THE SANATORIUM by Sarah Pearse


Publisher: Pamela Dorman Books
Release Date: February 2, 2021

THE SANATORIUM was probably my most anticipated read for early 2021, but unfortunately it didn’t live up to that delicious creepy gothic cover. This book is very popular now so I don’t want to rehash the plot. Here it is in a nutshell:

Elin Warner, a British detective on leave due to PTSD from a case gone wrong, travels to the Swiss Alps to celebrate her estranged brother Isaac’s engagement at a renovated hotel, previously a sanatorium. She and Isaac have some heavy, unresolved family drama. Not long after Elin arrives, Isaac’s fiancée goes missing, a snowstorm traps them at the hotel, and then dead bodies start piling up. Elin investigates to help out local police, though she lacks jurisdiction?

I love snowstorm thrillers, and I appreciated the frozen, isolated setting, especially combined with the hotel’s unsettling history as a tuberculosis hospital. Unfortunately, though, not much else appealed to me. The pacing was slow, I felt detached from the characters, and the culprit’s reason behind the murder spree was too farfetched. And then there’s the confusing epilogue. Meh, not for me. (There are other things I’d like to add about the killer’s reasoning vs the victims and the epilogue vs the rest of the book, but I won’t because of spoilers.) — 𝓓𝓲𝓪𝓷𝓪

📚 Find THE SANATORIUM on Goodreads 📚

THE IN-BETWEEN by Rebecca Ansari


Publisher: Walden Pond Press
Release Date: January 26, 2021

THE IN-BETWEEN is an enjoyable middle grade mystery-fantasy combo with relatable characters and intriguing twists!

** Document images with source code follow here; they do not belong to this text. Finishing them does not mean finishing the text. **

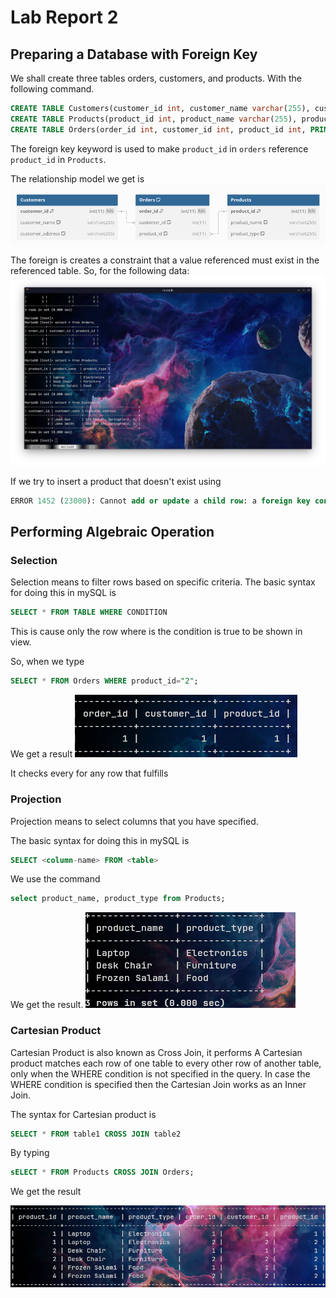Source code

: # Lab Report 2

## Preparing a Database with Foreign Key

We shall create three tables orders, customers, and products. With the following command.

```sql
CREATE TABLE Customers(customer_id int, customer_name varchar(255), customer_address varchar(255), PRIMARY KEY(customer_id));
CREATE TABLE Products(product_id int, product_name varchar(255), product_type varchar(255), PRIMARY KEY(product_id));
CREATE TABLE Orders(order_id int, customer_id int, product_id int, PRIMARY KEY(order_id), FOREIGN KEY(customer_id) REFERENCES Customers(customer_id), FOREIGN KEY(product_id) REFERENCES Products(product_id));
``` 

The foreign key keyword is used to make `product_id` in `orders` reference `product_id` in `Products`.

The relationship model we get is 
![](./photos/fig2-2.png)

The foreign is creates a constraint that a value referenced must exist in the referenced table.
So, for the following data:
![](./photos/fig2-1.png)

If we try to insert a product that doesn't exist using
```sql
ERROR 1452 (23000): Cannot add or update a child row: a foreign key constraint fails (`test`.`Orders`, CONSTRAINT `Orders_ibfk_1` FOREIGN KEY (`customer_id`) REFERENCES `Customers` (`customer_id`))
```

## Performing Algebraic Operation

### Selection

Selection means to filter rows based on specific criteria. The basic syntax for doing this in mySQL is
```sql
SELECT * FROM TABLE WHERE CONDITION
```
This is cause only the row where is the condition is true to be shown in view.

So, when we type
```sql
SELECT * FROM Orders WHERE product_id="2";
```

We get a result
![](./photos/fig2-3.png)

It checks every for any row that fulfills 

### Projection

Projection means to select columns that you have specified.

The basic syntax for doing this in mySQL is
```sql
SELECT <column-name> FROM <table> 
```

We use the command
```sql
select product_name, product_type from Products;
```

We get the result.
![](./photos/fig2-4.png)


### Cartesian Product

Cartesian Product is also known as Cross Join, it performs A Cartesian product matches each row of one table to every other row of another table, only when the WHERE condition is not specified in the query. In case the WHERE condition is specified then the Cartesian Join works as an Inner Join.

The syntax for Cartesian product is
```sql
SELECT * FROM table1 CROSS JOIN table2
```

By typing 
```sql
sELECT * FROM Products CROSS JOIN Orders;
```

We get the result

![](./photos/fig2-5.png)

Cooper has had a lot on his young shoulders since his father abandoned the family three years prior. His mother works two jobs to support them, and often he’s left in charge of managing his sister Jess’s medical issue. He has a difficult time connecting with old friends, and often feels invisible. Then suddenly a strange girl moves in next door, and all she wants to do is stare at him from her swing. What’s her deal?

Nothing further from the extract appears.